Optimum time between meals is four hours. So if I eat breakfast at 6, that means by 10 a.m., 11 a.m. at the latest, I should be eating lunch. Dinner would be at 2 or 3. Of course that's impossible. But at 10 a.m., if I snack on food, I can easily make it until 1 p.m. to eat lunch. A snack about 4, and dinner at 7 completes my eating for the day. It also regulates my blood sugar, which means my cravings are gone. But on the days that I don't follow this schedule, I think about these definitions. They put things into perspective.
When It’s Hunger
Hunger is the feeling you get when you experience a normal and gradual drop in blood sugar about four or five hours after a meal. It's your body's way of telling you that eating is overdue. Hunger signals can come from your stomach (growls, pangs or a hollow feeling), or your brain (which may include feeling headachy or fatigued).

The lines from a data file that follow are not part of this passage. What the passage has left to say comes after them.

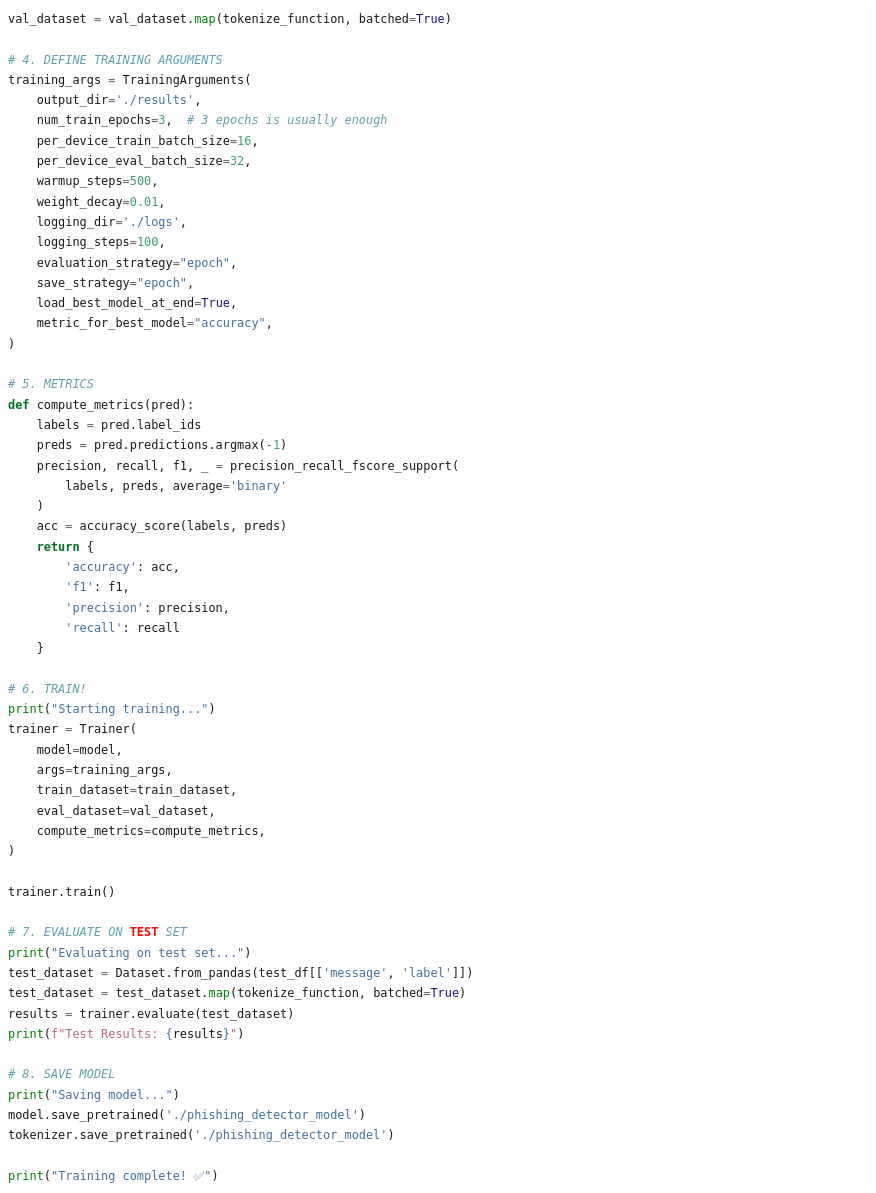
 ```python
val_dataset = val_dataset.map(tokenize_function, batched=True)

# 4. DEFINE TRAINING ARGUMENTS
training_args = TrainingArguments(
    output_dir='./results',
    num_train_epochs=3,  # 3 epochs is usually enough
    per_device_train_batch_size=16,
    per_device_eval_batch_size=32,
    warmup_steps=500,
    weight_decay=0.01,
    logging_dir='./logs',
    logging_steps=100,
    evaluation_strategy="epoch",
    save_strategy="epoch",
    load_best_model_at_end=True,
    metric_for_best_model="accuracy",
)

# 5. METRICS
def compute_metrics(pred):
    labels = pred.label_ids
    preds = pred.predictions.argmax(-1)
    precision, recall, f1, _ = precision_recall_fscore_support(
        labels, preds, average='binary'
    )
    acc = accuracy_score(labels, preds)
    return {
        'accuracy': acc,
        'f1': f1,
        'precision': precision,
        'recall': recall
    }

# 6. TRAIN!
print("Starting training...")
trainer = Trainer(
    model=model,
    args=training_args,
    train_dataset=train_dataset,
    eval_dataset=val_dataset,
    compute_metrics=compute_metrics,
)

trainer.train()

# 7. EVALUATE ON TEST SET
print("Evaluating on test set...")
test_dataset = Dataset.from_pandas(test_df[['message', 'label']])
test_dataset = test_dataset.map(tokenize_function, batched=True)
results = trainer.evaluate(test_dataset)
print(f"Test Results: {results}")

# 8. SAVE MODEL
print("Saving model...")
model.save_pretrained('./phishing_detector_model')
tokenizer.save_pretrained('./phishing_detector_model')

print("Training complete! ✅")
```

Adequately satisfy your hunger with the right foods, such as lean protein and plenty of vegetables at every meal. Another way to ward off hunger is to enjoy a mid-morning and mid-afternoon snack. Studies show that it takes relatively few calories to prevent cravings but many more to satisfy them once they occur. "The quality of calories in your satisfying meals and snacks, along with a dessert that contains protein, should help keep your hunger at bay," says Dr. Arthur Agatston, creator of the South Beach Diet. "We encourage you to eat until you’re full and snack before you get hungry." South Beach recommends turkey roll-ups, reduced-fat cheese, celery sticks with hummus or fresh fruit. I love Laughing Cow cheese wedges (35 calorie each) spread on celery ribs. Really yummy and filling.
When It’s a Craving
Cravings happen within a couple of hours of your last meal. "Cravings can be caused by exaggerated spikes and dips in blood sugar that occur after you eat highly processed carbohydrates -- white bread, cake or other highly refined baked goods, white rice or white pasta. These foods are digested so quickly that they cause an almost immediate rise in blood sugar followed by a rapid dip soon after," says Dr. Agatston. It's this drop in blood-sugar levels that causes a craving.
In addition, the sight and smell of food can produce cravings. When this happens, the South Beach Diet says to employ the "Three-Bite Rule." Simply take three bites of something you’re craving that you normally wouldn’t allow yourself to indulge in, such as a decadent dessert, and then put it aside for a few minutes. South Beach says that most likely you won’t come back to it, that just a few bites is enough to satisfy.
My problem: If I am really craving something, three bites will never happen. More power to you if you can make limit yourself to three bites.